Far more dangerous, this bundles many attempts in one request to reduce rate limits and logging volume:

<methodCall>
  <methodName>system.multicall</methodName>
  <params>
    <param><value><array><data>
      <value><struct>
        <member><name>methodName</name><value><string>wp.getUsersBlogs</string></value></member>
        <member><name>params</name><value><array><data>
          <value><array><data>
            <value><string>4seasons</string></value>
            <value><string>z43218765z</string></value>
          </data></array>
        </data></array></value></member>
      </struct></value>
    </data></array></value></param>
  </params>
</methodCall>

In parallel you’ll see POSTs to /xmlrpc.php like:

2021-06-21 20:54:36 [site] cdn-edge-usa-east-atlanta1 129.213.160.208 200 726 HIT waf: POST //xmlrpc.php HTTP/1.1 - Mozilla/5.0 (Windows NT 10.0; Win64; x64)

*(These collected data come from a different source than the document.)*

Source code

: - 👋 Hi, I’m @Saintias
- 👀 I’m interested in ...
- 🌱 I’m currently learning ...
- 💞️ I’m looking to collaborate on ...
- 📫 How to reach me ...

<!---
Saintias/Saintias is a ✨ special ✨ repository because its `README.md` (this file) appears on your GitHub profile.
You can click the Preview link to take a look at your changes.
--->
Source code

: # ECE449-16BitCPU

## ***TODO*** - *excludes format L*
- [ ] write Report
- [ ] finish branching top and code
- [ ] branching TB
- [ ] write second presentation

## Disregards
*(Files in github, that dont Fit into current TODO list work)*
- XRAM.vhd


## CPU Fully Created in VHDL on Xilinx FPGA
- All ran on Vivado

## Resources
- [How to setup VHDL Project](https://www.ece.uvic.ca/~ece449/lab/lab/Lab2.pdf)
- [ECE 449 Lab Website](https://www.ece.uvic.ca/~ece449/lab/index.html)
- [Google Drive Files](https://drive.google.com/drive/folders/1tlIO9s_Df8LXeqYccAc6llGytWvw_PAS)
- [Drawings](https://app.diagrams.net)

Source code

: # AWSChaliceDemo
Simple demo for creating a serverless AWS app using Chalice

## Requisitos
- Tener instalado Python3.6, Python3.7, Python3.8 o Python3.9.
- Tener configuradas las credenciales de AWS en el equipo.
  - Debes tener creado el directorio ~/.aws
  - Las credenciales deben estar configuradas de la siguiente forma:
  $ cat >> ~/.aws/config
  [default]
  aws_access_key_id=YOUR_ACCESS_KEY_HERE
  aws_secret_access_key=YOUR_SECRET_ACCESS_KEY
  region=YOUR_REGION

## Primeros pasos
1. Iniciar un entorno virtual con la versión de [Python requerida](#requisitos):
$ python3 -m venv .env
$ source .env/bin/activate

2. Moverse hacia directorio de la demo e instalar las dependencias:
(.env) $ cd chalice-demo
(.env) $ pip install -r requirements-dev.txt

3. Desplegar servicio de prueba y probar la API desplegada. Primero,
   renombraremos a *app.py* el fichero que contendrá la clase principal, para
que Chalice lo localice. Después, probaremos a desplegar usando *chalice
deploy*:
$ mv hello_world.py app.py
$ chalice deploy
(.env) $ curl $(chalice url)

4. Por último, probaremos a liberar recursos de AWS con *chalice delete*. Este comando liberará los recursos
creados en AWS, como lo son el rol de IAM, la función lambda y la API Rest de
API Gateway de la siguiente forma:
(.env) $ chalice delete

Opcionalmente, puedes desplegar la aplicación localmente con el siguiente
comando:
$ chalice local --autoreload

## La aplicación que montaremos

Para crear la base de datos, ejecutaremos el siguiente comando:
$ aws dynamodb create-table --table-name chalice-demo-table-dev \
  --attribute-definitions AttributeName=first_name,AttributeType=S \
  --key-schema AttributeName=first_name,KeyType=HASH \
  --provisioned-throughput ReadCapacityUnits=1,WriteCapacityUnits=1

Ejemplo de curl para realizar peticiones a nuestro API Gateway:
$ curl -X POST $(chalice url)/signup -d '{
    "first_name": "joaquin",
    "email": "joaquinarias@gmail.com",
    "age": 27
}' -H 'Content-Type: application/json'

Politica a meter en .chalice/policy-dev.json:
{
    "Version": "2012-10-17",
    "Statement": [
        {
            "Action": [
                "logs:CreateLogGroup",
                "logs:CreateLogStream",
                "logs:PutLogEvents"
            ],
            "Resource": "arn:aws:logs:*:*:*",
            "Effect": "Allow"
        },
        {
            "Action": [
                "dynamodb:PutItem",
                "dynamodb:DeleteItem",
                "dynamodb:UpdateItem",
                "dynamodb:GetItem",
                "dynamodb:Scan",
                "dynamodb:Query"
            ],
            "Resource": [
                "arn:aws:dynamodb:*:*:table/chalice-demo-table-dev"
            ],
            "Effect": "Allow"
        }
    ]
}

Hardening XMLRPC and WP-JSON

The most effective baseline: block access to xmlrpc.php (just like you’d protect /wp-admin and /wp-login.php):

<Files xmlrpc.php>
  order deny,allow
  deny from all
  allow from xxx.xxx.xxx.xxx
</Files>

If you must keep XMLRPC (e.g., Jetpack), apply deeper inspection to POST payloads and strip/deny calls such as wp.getUsersBlogs and system.multicall. That typically requires a WAF or advanced server tuning. We also recommend restricting the WP REST API if you don’t need it:

# Block WP REST API (wp-json) for key methods
RewriteCond %{REQUEST_METHOD} ^(GET|POST|PUT|PATCH|DELETE) [NC]
RewriteCond %{REQUEST_URI} ^.*wp-json/wp/ [NC]
RewriteRule ^(.*)$ - [F]

Prefer not to wrangle rules? A cloud WAF can provide virtual hardening and patching at the edge, reducing noise and blocking automated brute-force attempts before they reach your origin.